Geoffrey Cox suggests UK could move to US-style political vetting of judge appointments in the wake of the Supreme Court’s prorogation ruling
- Mr Cox said UK will likely have to ‘look again at our constitutional arrangements’
- He said there could be a shift to ‘parliamentary scrutiny of judicial appointments’
- Such a move would make UK more like US where Senate confirms appointments
- Attorney General’s remarks in Commons will almost certainly spark controversy
- Comes after Supreme Court ruled PM’s prorogation of Parliament was unlawful
Geoffrey Cox today suggested the UK could move towards US-style political vetting of judicial appointments.
The Attorney General said he was ‘not enthusiastic’ about the prospect but that the question could soon arise of ‘whether there will need to be parliamentary scrutiny of judicial appointments in some manner’.
His comments come after the Supreme Court unanimously ruled yesterday that Boris Johnson’s decision to prorogue Parliament was unlawful.
The remarks by Mr Cox are likely to prompt a furious backlash because the separation of powers and judicial independence are fiercely guarded principles in the UK.
Any attempt to introduce political influence over the appointment of senior judges would be incredibly controversial.
Geoffrey Cox, pictured in Downing Street today, told MPs in the House of Commons that the question of ‘parliamentary scrutiny of judicial appointments’ may well need to be addressed in the coming months and years
Lady Hale, the President of the Supreme Court, is pictured yesterday as she read out the court’s ruling that the prorogation of Parliament was unlawful
Mr Cox appeared in the House of Commons today to outline the government’s official response to the Supreme Court’s ruling on prorogation.

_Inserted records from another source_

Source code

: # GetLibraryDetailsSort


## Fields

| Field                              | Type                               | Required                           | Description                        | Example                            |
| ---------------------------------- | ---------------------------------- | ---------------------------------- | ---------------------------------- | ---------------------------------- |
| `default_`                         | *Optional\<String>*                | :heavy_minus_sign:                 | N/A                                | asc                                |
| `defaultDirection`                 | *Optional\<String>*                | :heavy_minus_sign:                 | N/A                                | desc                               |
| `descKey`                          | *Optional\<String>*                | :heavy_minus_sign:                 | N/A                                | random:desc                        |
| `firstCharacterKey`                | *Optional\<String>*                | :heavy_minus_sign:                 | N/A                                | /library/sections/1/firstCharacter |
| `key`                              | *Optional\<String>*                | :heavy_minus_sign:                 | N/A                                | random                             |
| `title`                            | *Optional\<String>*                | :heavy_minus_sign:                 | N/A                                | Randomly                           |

He was asked by Tory MP John Stevenson if he believed ‘that the appointment of Supreme Court judges should receive the formal approval of Parliament?’
Mr Cox replied: ‘I understand the question and I say to you, quite frankly, I think that is a matter which this House in the coming months and years may need to reflect upon depending upon how the constitutional arrangements… because I do think that we are going to have to look again at our constitutional arrangements, and we should see if we can find some common ground on that.
‘We need to have a proper consideration of it. As we leave the European Union, a great gap opens up, where we take away from legal integration all of this European Union law, and we need to think about the implications of that.
‘So I agree that one matter may very well be whether there will need to be parliamentary scrutiny of judicial appointments in some manner.
‘I have to say that I am not enthusiastic about it, but I understand why you ask.’
The UK’s current system for appointing justices to the Supreme Court involves the Lord Chancellor convening an independent selection commission chaired by the current president of the court.
The selection commission invites applications from judges with enough experience and consults widely on who should be given the role.
The commission then submits its choice to the Lord Chancellor. If the Lord Chancellor is content with the selection then the name is forwarded to the prime minister who then sends it to the Queen to rubber stamp.
The Lord Chancellor is a member of the Cabinet but one of the key functions of their job is to protect the independence of the courts.
There is no parliamentary oversight of the existing process.
In the US, Supreme Court justices are nominated by the president and then confirmed by the US Senate in a process which is increasingly political and often results in major rows.